───── DATA FOR ANALYSIS ─────

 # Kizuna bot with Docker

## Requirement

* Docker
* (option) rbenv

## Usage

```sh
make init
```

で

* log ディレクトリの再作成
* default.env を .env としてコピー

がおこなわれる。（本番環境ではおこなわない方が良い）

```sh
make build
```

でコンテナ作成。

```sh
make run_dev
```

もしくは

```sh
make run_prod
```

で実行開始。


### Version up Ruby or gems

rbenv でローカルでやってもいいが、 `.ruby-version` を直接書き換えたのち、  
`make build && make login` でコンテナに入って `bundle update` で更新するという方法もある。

─────

- _WORK REQUIRED_
Write out all the records above again, exactly as they stand.

- _ANSWER TO THE PROBLEM_
 # Kizuna bot with Docker

## Requirement

* Docker
* (option) rbenv

## Usage

```sh
make init
```

で

* log ディレクトリの再作成
* default.env を .env としてコピー

がおこなわれる。（本番環境ではおこなわない方が良い）

```sh
make build
```

でコンテナ作成。

```sh
make run_dev
```

もしくは

```sh
make run_prod
```

で実行開始。


### Version up Ruby or gems

rbenv でローカルでやってもいいが、 `.ruby-version` を直接書き換えたのち、  
`make build && make login` でコンテナに入って `bundle update` で更新するという方法もある。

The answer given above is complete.